The idea goes that if the white stone I found in the kitchen sink (in the drain-hole, leaning in onto the round side of it, as tells the smooth half of the stone) is supposed to be a real lapis philosophorum on basis of my Dornenstrauch and the visual logic in Caravaggio, then one should expect to see traces of it - on background of the idea of Jacob Böhme that the lapis philosophorum is the same as Jesus Christ, the very 'bread of the holy communion' (cp. also ideas of vedic SOMA) - in Leonardo's Last supper as well. There is such a simple recognition which is something worth: It applies to the poems 65-78 in part 1 - those which are about the poems (shakespearean sonnets) 65-77.3 which collapsed into 64 in part 3. For this part 3, I wrote such shakespearean sonnets untill I had completed 77 of them, and having embarked upon #78 I came to a complete stop after 3-4 lines - so complete that there was eventually no other solution than to break the work off there, in spite of my intentions to go for another 360 or so, after which I found the puzzling redundancy which called for an incorporation of the 13*14 = 182 lines of poems 65-77.3 - plus a few lines in poem 78 - into the 64 preceding poems, which gave 2 bottom lines and 1 title to each poem. It is this 'collapsed part' of part 3 ('Linien die prägen die Sterne über uns') which seems to have its description in part 1 - in the poems 65-78. One simply reads from #65 ('Nochmals gleiten Tauben...') upwards along the series of disciples in Leonardo's painting from left to right - skips Jesus and continues up to poem 74 with the many underpoems, the disciple who turns right and holds both his hands left, he has a lot to discuss, untill poem #76 as the rightmost disciple. Then poem #77 is Jesus who talks about the 'fruchtbare Abhängingkeit des Quecksilbers' (or did he mean to say 'furchtbare'?) when one of the disciples cannot avoid to copy his movement when he dips the bread. That is in poem #78 in part 1 - the lines up to what corresponds to the line in #78 in part 3 when it came to a total stop and it collapsed into the lapis, the Stein - here the first lines of #78 in part 1:

Leben fährt fort
eben wenn die äußere Bedingungen
die innere Erscheinungen
wiederspiegeln. Hier
sind wir plötzlich versteinert,
...

and there Judas (whose poem is #69 - if I have understood Leonardo's painting right) rises and exits in a hurry and the whole thing collapses behind him.

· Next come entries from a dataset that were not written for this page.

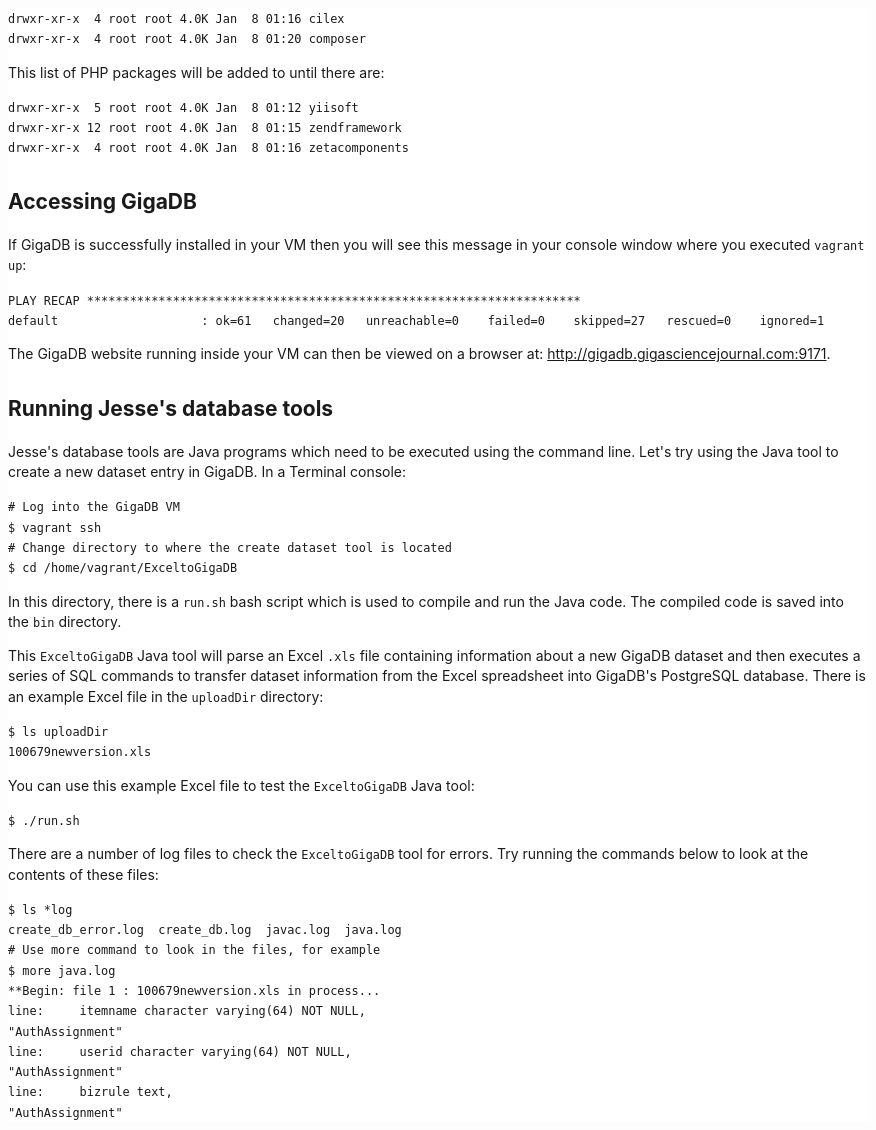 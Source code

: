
 ```
drwxr-xr-x  4 root root 4.0K Jan  8 01:16 cilex
drwxr-xr-x  4 root root 4.0K Jan  8 01:20 composer
```

This list of PHP packages will be added to until there are:
```
drwxr-xr-x  5 root root 4.0K Jan  8 01:12 yiisoft
drwxr-xr-x 12 root root 4.0K Jan  8 01:15 zendframework
drwxr-xr-x  4 root root 4.0K Jan  8 01:16 zetacomponents
```

## Accessing GigaDB

If GigaDB is successfully installed in your VM then you will see this message in
your console window where you executed `vagrant up`:
```
PLAY RECAP *********************************************************************
default                    : ok=61   changed=20   unreachable=0    failed=0    skipped=27   rescued=0    ignored=1  
```

The GigaDB website running inside your VM can then be viewed on a browser at: 
http://gigadb.gigasciencejournal.com:9171.

## Running Jesse's database tools

Jesse's database tools are Java programs which need to be executed using the
command line. Let's try using the Java tool to create a new dataset entry in 
GigaDB. In a Terminal console:
```
# Log into the GigaDB VM
$ vagrant ssh
# Change directory to where the create dataset tool is located
$ cd /home/vagrant/ExceltoGigaDB
```

In this directory, there is a `run.sh` bash script which is used to compile and 
run the Java code. The compiled code is saved into the `bin` directory. 

This `ExceltoGigaDB` Java tool will parse an Excel `.xls` file containing information
about a new GigaDB dataset and then executes a series of SQL commands to 
transfer dataset information from the Excel spreadsheet into GigaDB's PostgreSQL 
database. There is an example Excel file in the `uploadDir` directory:
```
$ ls uploadDir
100679newversion.xls
```

You can use this example Excel file to test the `ExceltoGigaDB` Java tool:
```
$ ./run.sh
```

There are a number of log files to check the `ExceltoGigaDB` tool for errors.
Try running the commands below to look at the contents of these files:
```
$ ls *log
create_db_error.log  create_db.log  javac.log  java.log
# Use more command to look in the files, for example
$ more java.log
**Begin: file 1 : 100679newversion.xls in process...
line:     itemname character varying(64) NOT NULL,
"AuthAssignment"
line:     userid character varying(64) NOT NULL,
"AuthAssignment"
line:     bizrule text,
"AuthAssignment"
```
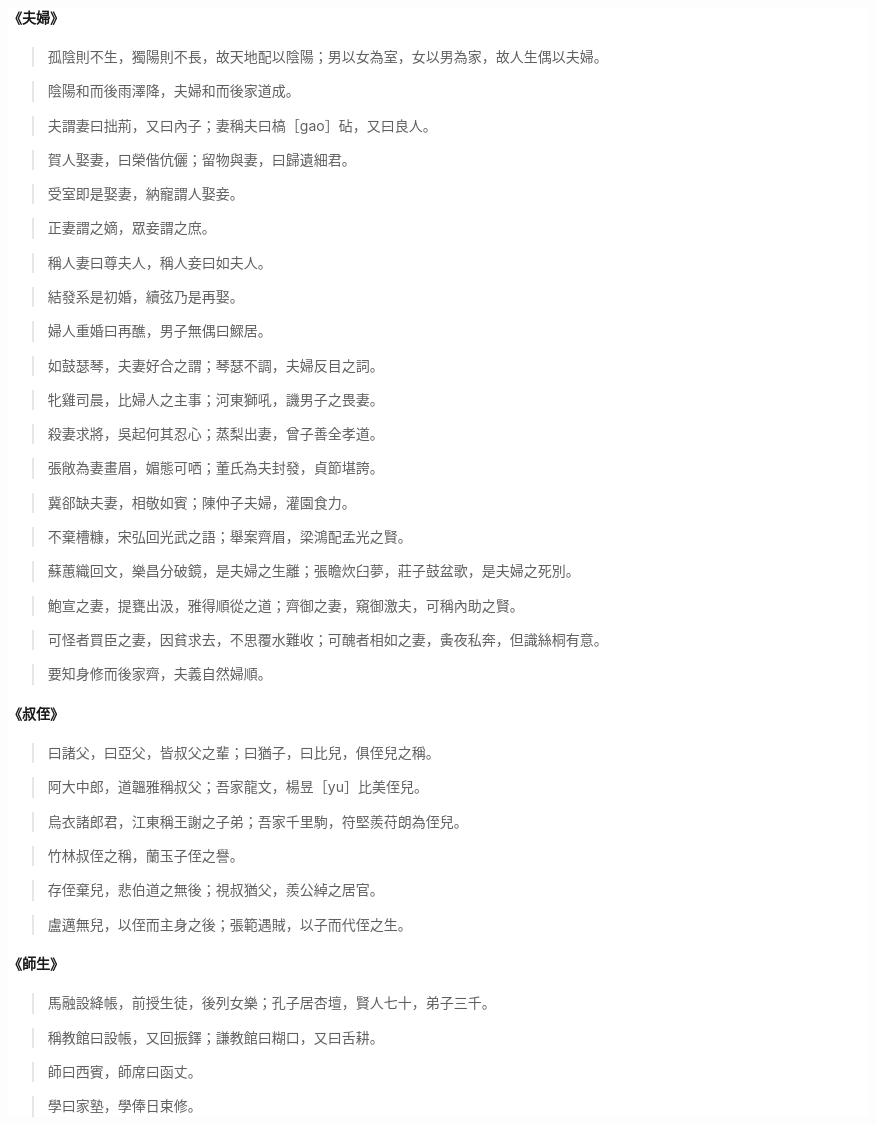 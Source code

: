 #### 《夫婦》

> 孤陰則不生，獨陽則不長，故天地配以陰陽；男以女為室，女以男為家，故人生偶以夫婦。

> 陰陽和而後雨澤降，夫婦和而後家道成。

> 夫謂妻曰拙荊，又曰內子；妻稱夫曰槁［gao］砧，又曰良人。

> 賀人娶妻，曰榮偕伉儷；留物與妻，曰歸遺細君。

> 受室即是娶妻，納寵謂人娶妾。

> 正妻謂之嫡，眾妾謂之庶。

> 稱人妻曰尊夫人，稱人妾曰如夫人。

> 結發系是初婚，續弦乃是再娶。

> 婦人重婚曰再醮，男子無偶曰鰥居。

> 如鼓瑟琴，夫妻好合之謂；琴瑟不調，夫婦反目之詞。

> 牝雞司晨，比婦人之主事；河東獅吼，譏男子之畏妻。

> 殺妻求將，吳起何其忍心；蒸梨出妻，曾子善全孝道。

> 張敞為妻畫眉，媚態可哂；董氏為夫封發，貞節堪誇。

> 冀郤缺夫妻，相敬如賓；陳仲子夫婦，灌園食力。

> 不棄槽糠，宋弘回光武之語；舉案齊眉，梁鴻配孟光之賢。

> 蘇蕙織回文，樂昌分破鏡，是夫婦之生離；張瞻炊臼夢，莊子鼓盆歌，是夫婦之死別。

> 鮑宣之妻，提甕出汲，雅得順從之道；齊御之妻，窺御激夫，可稱內助之賢。

> 可怪者買臣之妻，因貧求去，不思覆水難收；可醜者相如之妻，夤夜私奔，但識絲桐有意。

> 要知身修而後家齊，夫義自然婦順。

#### 《叔侄》

> 曰諸父，曰亞父，皆叔父之輩；曰猶子，曰比兒，俱侄兒之稱。

> 阿大中郎，道韞雅稱叔父；吾家龍文，楊昱［yu］比美侄兒。

> 烏衣諸郎君，江東稱王謝之子弟；吾家千里駒，符堅羨苻朗為侄兒。

> 竹林叔侄之稱，蘭玉子侄之譽。

> 存侄棄兒，悲伯道之無後；視叔猶父，羨公綽之居官。

> 盧邁無兒，以侄而主身之後；張範遇賊，以子而代侄之生。

#### 《師生》

> 馬融設絳帳，前授生徒，後列女樂；孔子居杏壇，賢人七十，弟子三千。

> 稱教館曰設帳，又回振鐸；謙教館曰糊口，又曰舌耕。

> 師曰西賓，師席曰函丈。

> 學曰家塾，學俸日束修。
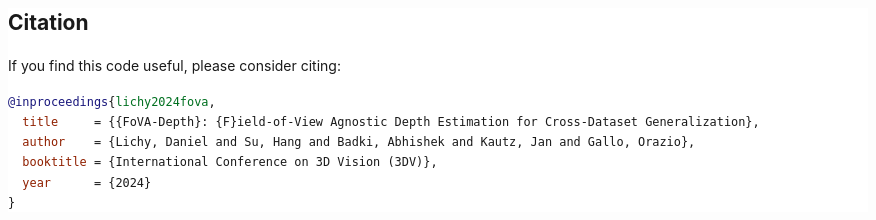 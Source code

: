 ## Citation
If you find this code useful, please consider citing:
```bibtex
@inproceedings{lichy2024fova,
  title     = {{FoVA-Depth}: {F}ield-of-View Agnostic Depth Estimation for Cross-Dataset Generalization},
  author    = {Lichy, Daniel and Su, Hang and Badki, Abhishek and Kautz, Jan and Gallo, Orazio},
  booktitle = {International Conference on 3D Vision (3DV)},
  year      = {2024}
}
``` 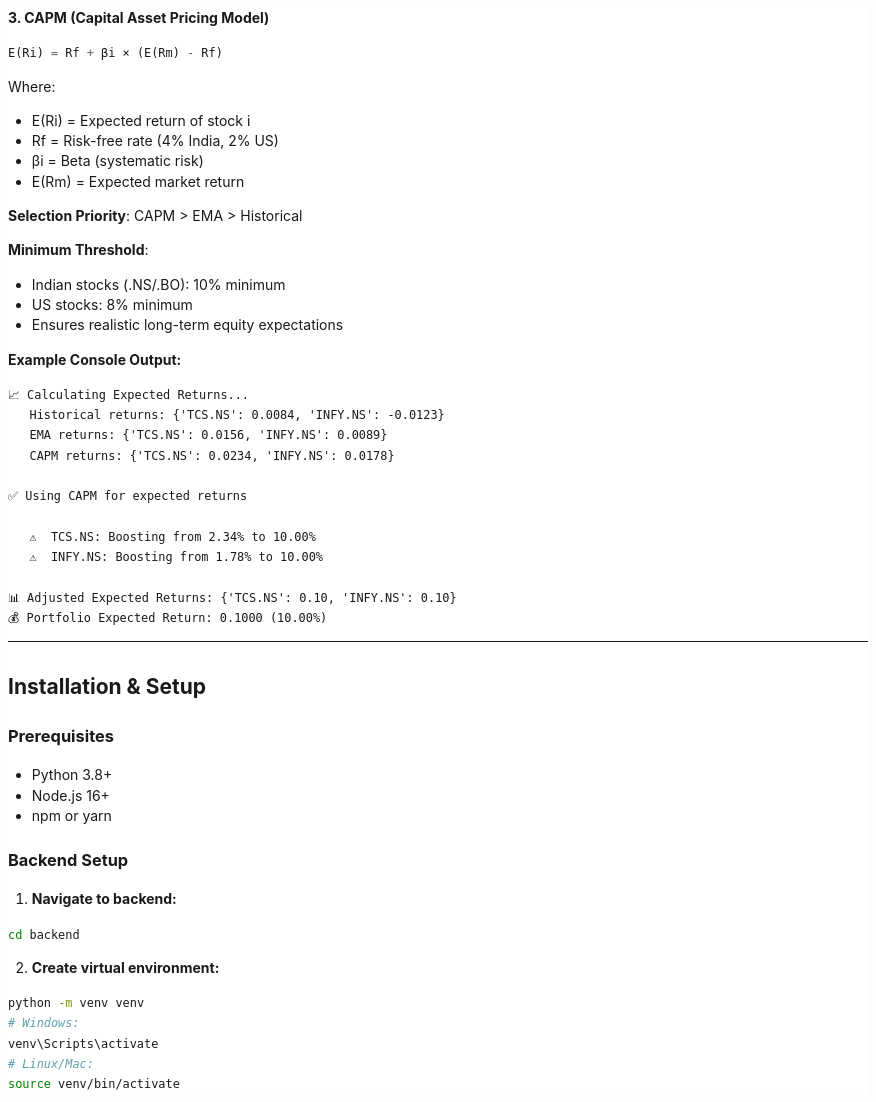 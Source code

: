 **3. CAPM (Capital Asset Pricing Model)**
```python
E(Ri) = Rf + βi × (E(Rm) - Rf)
```
Where:
- E(Ri) = Expected return of stock i
- Rf = Risk-free rate (4% India, 2% US)
- βi = Beta (systematic risk)
- E(Rm) = Expected market return

**Selection Priority**: CAPM > EMA > Historical

**Minimum Threshold**:
- Indian stocks (.NS/.BO): 10% minimum
- US stocks: 8% minimum
- Ensures realistic long-term equity expectations

**Example Console Output:**
```
📈 Calculating Expected Returns...
   Historical returns: {'TCS.NS': 0.0084, 'INFY.NS': -0.0123}
   EMA returns: {'TCS.NS': 0.0156, 'INFY.NS': 0.0089}
   CAPM returns: {'TCS.NS': 0.0234, 'INFY.NS': 0.0178}

✅ Using CAPM for expected returns

   ⚠️  TCS.NS: Boosting from 2.34% to 10.00%
   ⚠️  INFY.NS: Boosting from 1.78% to 10.00%

📊 Adjusted Expected Returns: {'TCS.NS': 0.10, 'INFY.NS': 0.10}
💰 Portfolio Expected Return: 0.1000 (10.00%)
```

---

## Installation & Setup

### Prerequisites
- Python 3.8+
- Node.js 16+
- npm or yarn

### Backend Setup

1. **Navigate to backend:**
```bash
cd backend
```

2. **Create virtual environment:**
```bash
python -m venv venv
# Windows:
venv\Scripts\activate
# Linux/Mac:
source venv/bin/activate
```
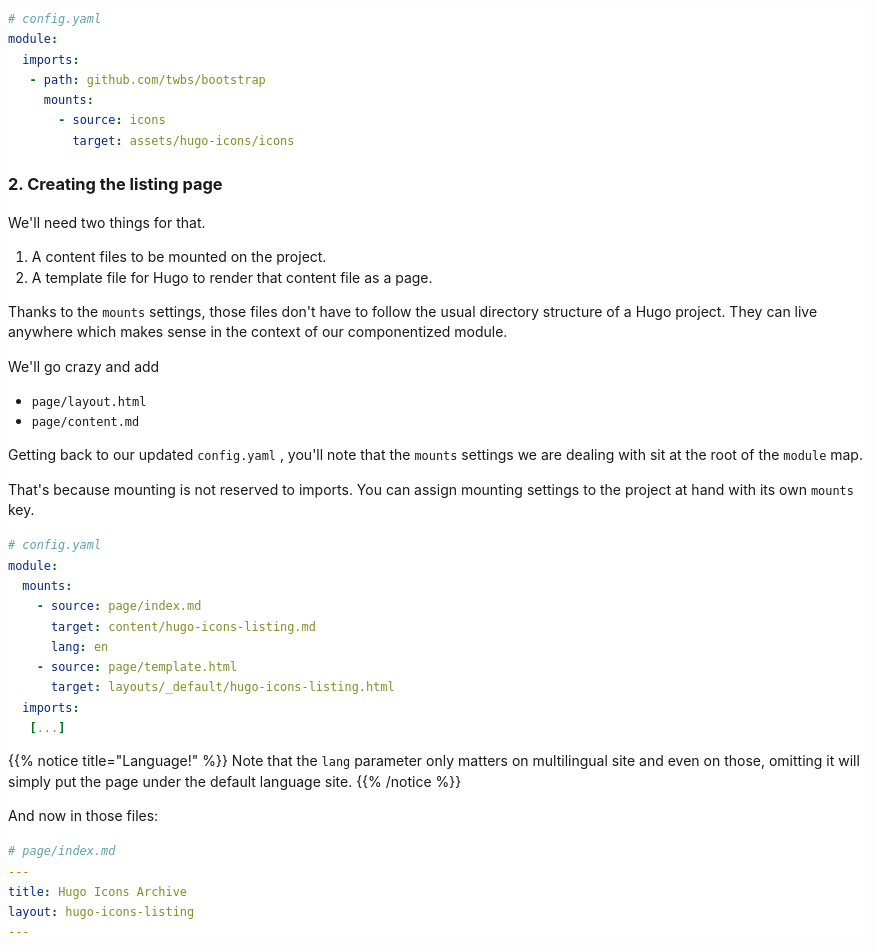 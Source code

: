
 ```yaml
# config.yaml
module:
  imports:
   - path: github.com/twbs/bootstrap
     mounts:
	   - source: icons
	     target: assets/hugo-icons/icons
```

### 2. Creating the listing page

We'll need two things for that. 

1. A content files to be mounted on the project.
2. A template file for Hugo to render that content file as a page.

Thanks to the `mounts` settings, those files don't have to follow the usual directory structure of a Hugo project. They can live anywhere which makes sense in the context of our componentized module.

We'll go crazy and add 

- `page/layout.html`
- `page/content.md`

Getting back to our updated `config.yaml` , you'll note that the `mounts` settings we are dealing with sit at the root of the `module` map. 

That's because mounting is not reserved to imports. You can assign mounting settings to the project at hand with its own `mounts` key.

```yaml
# config.yaml
module:
  mounts:
    - source: page/index.md
      target: content/hugo-icons-listing.md
      lang: en
    - source: page/template.html
      target: layouts/_default/hugo-icons-listing.html
  imports:
   [...]
```

{{% notice title="Language!" %}}
Note that the `lang` parameter only matters on multilingual site and even on those, omitting it will simply put the page under the default language site.
{{% /notice %}}

And now in those files:

```yaml
# page/index.md
---
title: Hugo Icons Archive
layout: hugo-icons-listing
---
```
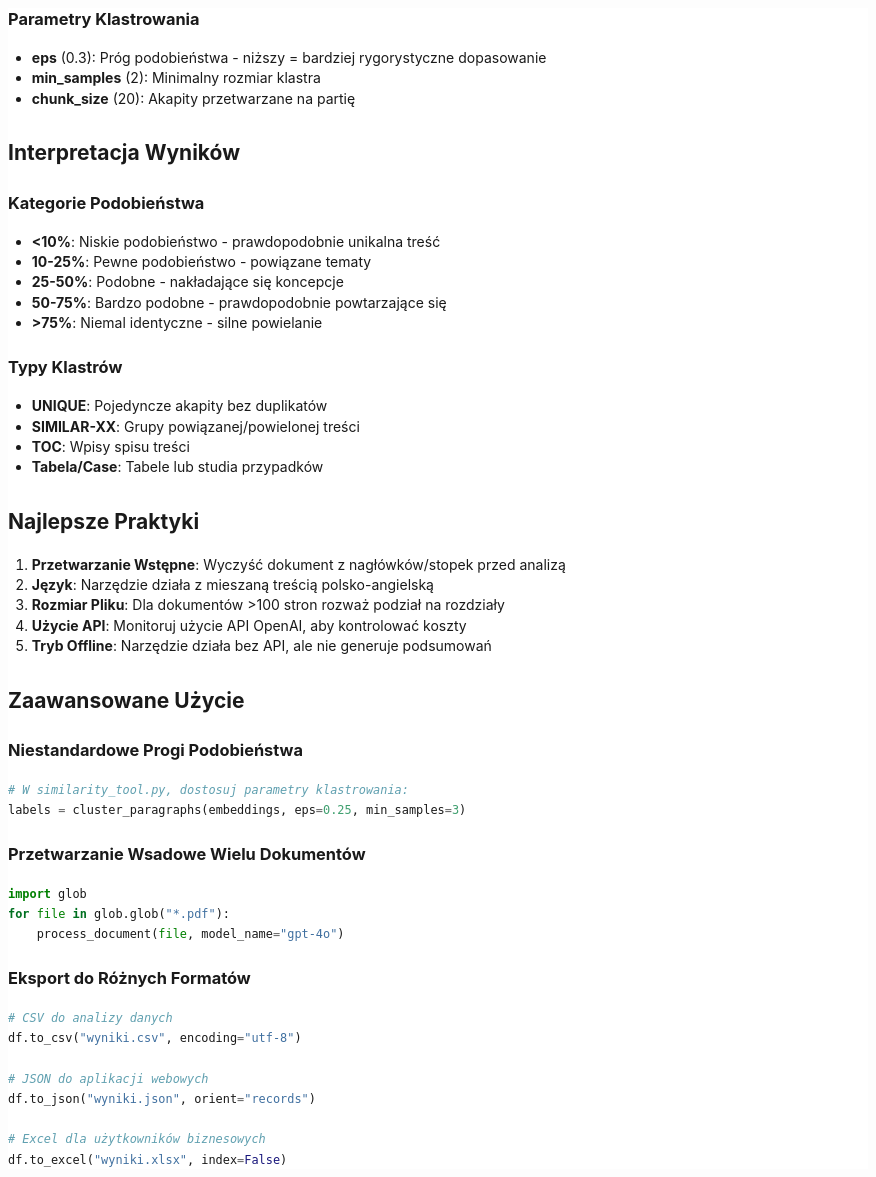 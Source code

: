 ### Parametry Klastrowania
- **eps** (0.3): Próg podobieństwa - niższy = bardziej rygorystyczne dopasowanie
- **min_samples** (2): Minimalny rozmiar klastra
- **chunk_size** (20): Akapity przetwarzane na partię

## Interpretacja Wyników

### Kategorie Podobieństwa
- **<10%**: Niskie podobieństwo - prawdopodobnie unikalna treść
- **10-25%**: Pewne podobieństwo - powiązane tematy
- **25-50%**: Podobne - nakładające się koncepcje
- **50-75%**: Bardzo podobne - prawdopodobnie powtarzające się
- **>75%**: Niemal identyczne - silne powielanie

### Typy Klastrów
- **UNIQUE**: Pojedyncze akapity bez duplikatów
- **SIMILAR-XX**: Grupy powiązanej/powielonej treści
- **TOC**: Wpisy spisu treści
- **Tabela/Case**: Tabele lub studia przypadków

## Najlepsze Praktyki

1. **Przetwarzanie Wstępne**: Wyczyść dokument z nagłówków/stopek przed analizą
2. **Język**: Narzędzie działa z mieszaną treścią polsko-angielską
3. **Rozmiar Pliku**: Dla dokumentów >100 stron rozważ podział na rozdziały
4. **Użycie API**: Monitoruj użycie API OpenAI, aby kontrolować koszty
5. **Tryb Offline**: Narzędzie działa bez API, ale nie generuje podsumowań

## Zaawansowane Użycie

### Niestandardowe Progi Podobieństwa
```python
# W similarity_tool.py, dostosuj parametry klastrowania:
labels = cluster_paragraphs(embeddings, eps=0.25, min_samples=3)
```

### Przetwarzanie Wsadowe Wielu Dokumentów
```python
import glob
for file in glob.glob("*.pdf"):
    process_document(file, model_name="gpt-4o")
```

### Eksport do Różnych Formatów
```python
# CSV do analizy danych
df.to_csv("wyniki.csv", encoding="utf-8")

# JSON do aplikacji webowych
df.to_json("wyniki.json", orient="records")

# Excel dla użytkowników biznesowych
df.to_excel("wyniki.xlsx", index=False)
```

This is consonant with the theme of the material world - that it is a collapse of belief, the spiritual world collapses from a theory into a material form described therein.

This is one of the great Mysteries of part 1 - in the catalogue of mysteries - here the mystery of material being.

The last words of Jesus in #77 refers to the potato peel filter that looks like an inka sun disc with 12 or 24 compartmentations - the hours of the day, the disciples at the table:

Was unter [transparenter] Plastik verweilt
bleibt in der Schönheit des menschliches Herzens
verwandelt.

It was 'under' this quasi-transparent plastic item (if there had been one potato peel filter there in the sink, which there was not) that I found the 'lapis'. Hence it is 'in der Schönheit des menschliches Herzens' that the belief in the spirit collapses to a white stone.

Grammatically right would be 'in der Schönheit des menschlichen Herzen'. The corresponding place in Rigveda is 1-11-8 at the end, second last word, which seems to mean 'to stretch out to unite one's own self with' - that is Jesus reaching for the dip and Judas doing the same - and in Moses 1-11-8 it means 'to be white', 'to make a brick', 'to make a white stone'. The opening door - is what Judas needed then.